Bill Gates Revives Polio & Malaria Fight with UAE as Key Partner
  • PublishedDecember 9, 2025

On 8 December 2025, Bill Gates returned to centre-stage in global public health, renewing his call for a final push to eliminate polio and malaria worldwide — and once again spotlighting the UAE as a “vital partner” in this mission.

In an exclusive interview with The National, Gates praised the UAE’s longstanding support for global health initiatives, highlighting how their network and resources, combined with the philanthropic reach of the Bill & Melinda Gates Foundation, can help deliver lasting change. He said the partnership marries the “sophistication” of the UAE with the “deep knowledge and urgency” of the Foundation — a powerful combination to end “last-mile” diseases.

As the world braces for new setbacks — including major cuts to foreign aid — Gates’ visit to Abu Dhabi carries urgency. He warned that declining support could reverse decades of progress, but expressed hope that renewed international commitments could reignite global momentum.

Below, we explore what this renewed push means, why the UAE matters, and what challenges lie ahead.

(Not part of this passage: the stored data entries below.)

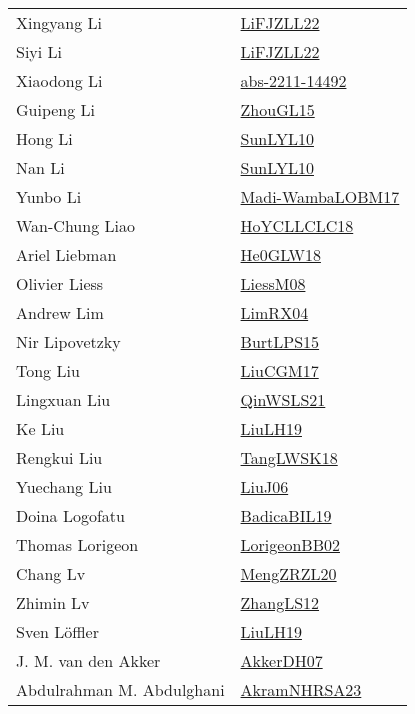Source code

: {\begin{longtable}{p{4cm}p{20cm}}
Xingyang Li & \href{papers/LiFJZLL22.pdf}{LiFJZLL22}\cite{LiFJZLL22} \\
Siyi Li & \href{papers/LiFJZLL22.pdf}{LiFJZLL22}\cite{LiFJZLL22} \\
Xiaodong Li & \href{articles/abs-2211-14492.pdf}{abs-2211-14492}\cite{abs-2211-14492} \\
Guipeng Li & \href{papers/ZhouGL15.pdf}{ZhouGL15}\cite{ZhouGL15} \\
Hong Li & \href{papers/SunLYL10.pdf}{SunLYL10}\cite{SunLYL10} \\
Nan Li & \href{papers/SunLYL10.pdf}{SunLYL10}\cite{SunLYL10} \\
Yunbo Li & \href{papers/Madi-WambaLOBM17.pdf}{Madi-WambaLOBM17}\cite{Madi-WambaLOBM17} \\
Wan{-}Chung Liao & \href{papers/HoYCLLCLC18.pdf}{HoYCLLCLC18}\cite{HoYCLLCLC18} \\
Ariel Liebman & \href{papers/He0GLW18.pdf}{He0GLW18}\cite{He0GLW18} \\
Olivier Liess & \href{articles/LiessM08.pdf}{LiessM08}\cite{LiessM08} \\
Andrew Lim & \href{papers/LimRX04.pdf}{LimRX04}\cite{LimRX04} \\
Nir Lipovetzky & \href{papers/BurtLPS15.pdf}{BurtLPS15}\cite{BurtLPS15} \\
Tong Liu & \href{papers/LiuCGM17.pdf}{LiuCGM17}\cite{LiuCGM17} \\
Lingxuan Liu & \href{articles/QinWSLS21.pdf}{QinWSLS21}\cite{QinWSLS21} \\
Ke Liu & \href{papers/LiuLH19.pdf}{LiuLH19}\cite{LiuLH19} \\
Rengkui Liu & \href{}{TangLWSK18}\cite{TangLWSK18} \\
Yuechang Liu & \href{papers/LiuJ06.pdf}{LiuJ06}\cite{LiuJ06} \\
Doina Logofatu & \href{papers/BadicaBIL19.pdf}{BadicaBIL19}\cite{BadicaBIL19} \\
Thomas Lorigeon & \href{}{LorigeonBB02}\cite{LorigeonBB02} \\
Chang Lv & \href{articles/MengZRZL20.pdf}{MengZRZL20}\cite{MengZRZL20} \\
Zhimin Lv & \href{papers/ZhangLS12.pdf}{ZhangLS12}\cite{ZhangLS12} \\
Sven L{\"{o}}ffler & \href{papers/LiuLH19.pdf}{LiuLH19}\cite{LiuLH19} \\
J. M. van den Akker & \href{papers/AkkerDH07.pdf}{AkkerDH07}\cite{AkkerDH07} \\
Abdulrahman M. Abdulghani & \href{articles/AkramNHRSA23.pdf}{AkramNHRSA23}\cite{AkramNHRSA23} \\

\end{longtable}}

A Global Health Mission — Why This Moment Matters

Polio & Malaria Are Still Threats

Though global efforts since the 1980s have slashed polio cases by over 99%, the disease is not yet eliminated. The Global Polio Eradication Initiative (GPEI) — of which the Gates Foundation remains the largest private donor — continues to flag funding, political commitment and vaccine gaps as major hurdles.

Similarly, malaria remains endemic in many parts of the world. Climate change, weakened health systems, and reduced aid have combined to threaten hard-won gains — potentially risking a resurgence if global efforts let up.

Funding Shortfalls Amid Aid Cuts

2025 has seen significant cuts in overseas development aid. According to the Foundation, global development funding dropped between 9% and 17% compared to 2024. That decline threatens financing for immunization campaigns, bed-net distribution, preventative care — critical tools to fight polio, malaria, and other infectious diseases.

Gates’s renewed call is a reaction to this chilling backdrop. He is lobbying wealthy nations to restore — or at least soften cuts — and is urging the private sector, philanthropies, and emerging donors to step up.

Why the UAE — More Than a Donor, a Strategic Partner

The UAE’s Long-standing Global Health Engagement

The UAE has a credible track record in global health philanthropy. Through the Mohamed bin Zayed Foundation for Humanity (MBZ Foundation), it has partnered with the Gates Foundation for years to eradicate neglected tropical diseases (NTDs), support polio immunisation campaigns and fund health-system strengthening initiatives.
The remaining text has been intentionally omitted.